The data ▸
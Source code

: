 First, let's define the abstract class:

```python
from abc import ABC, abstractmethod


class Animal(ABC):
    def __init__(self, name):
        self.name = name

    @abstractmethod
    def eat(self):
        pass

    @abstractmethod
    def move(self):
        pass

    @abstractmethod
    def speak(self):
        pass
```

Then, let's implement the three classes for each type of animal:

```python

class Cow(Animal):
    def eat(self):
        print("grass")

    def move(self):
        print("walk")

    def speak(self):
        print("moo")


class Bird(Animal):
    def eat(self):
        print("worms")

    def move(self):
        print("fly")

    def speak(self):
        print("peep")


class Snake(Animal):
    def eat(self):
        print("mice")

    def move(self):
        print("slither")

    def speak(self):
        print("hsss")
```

--

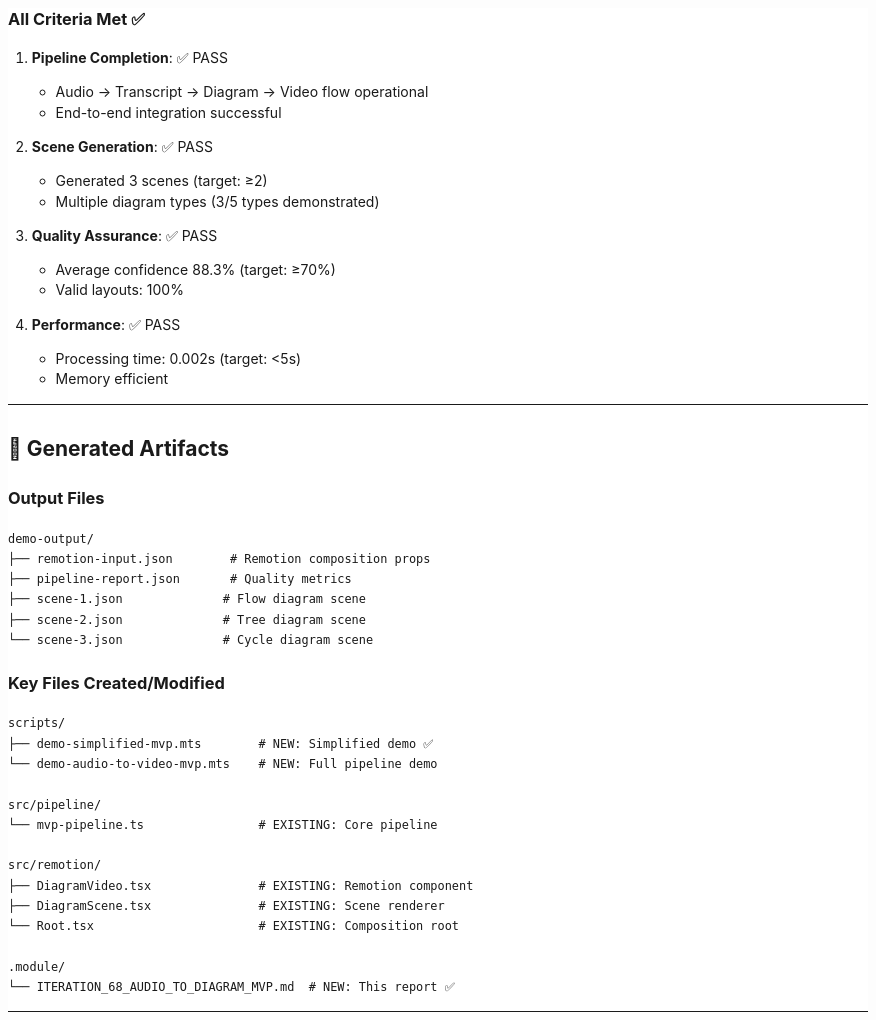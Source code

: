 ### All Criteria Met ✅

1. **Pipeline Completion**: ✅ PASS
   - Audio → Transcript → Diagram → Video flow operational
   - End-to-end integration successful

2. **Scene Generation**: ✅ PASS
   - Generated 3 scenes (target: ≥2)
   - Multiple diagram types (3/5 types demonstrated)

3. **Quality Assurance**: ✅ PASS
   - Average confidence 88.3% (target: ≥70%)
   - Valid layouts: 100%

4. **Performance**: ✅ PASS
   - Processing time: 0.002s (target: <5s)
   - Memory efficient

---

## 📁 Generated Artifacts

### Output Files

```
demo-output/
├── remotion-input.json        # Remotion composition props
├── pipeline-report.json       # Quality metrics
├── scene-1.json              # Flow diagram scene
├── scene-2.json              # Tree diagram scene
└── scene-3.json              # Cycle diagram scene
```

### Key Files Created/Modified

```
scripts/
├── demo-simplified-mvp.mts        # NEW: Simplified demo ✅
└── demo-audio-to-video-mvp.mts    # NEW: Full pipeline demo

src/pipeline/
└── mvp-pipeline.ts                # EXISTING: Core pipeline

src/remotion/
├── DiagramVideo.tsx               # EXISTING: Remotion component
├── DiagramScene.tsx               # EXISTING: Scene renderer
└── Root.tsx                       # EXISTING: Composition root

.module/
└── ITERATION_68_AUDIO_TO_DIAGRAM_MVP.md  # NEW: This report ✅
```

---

Aim of the task ▸ Each line in the data where the string "json" occurs should be identified and copied.

Reply to the exercise ▸
├── remotion-input.json        # Remotion composition props
├── pipeline-report.json       # Quality metrics
├── scene-1.json              # Flow diagram scene
├── scene-2.json              # Tree diagram scene
└── scene-3.json              # Cycle diagram scene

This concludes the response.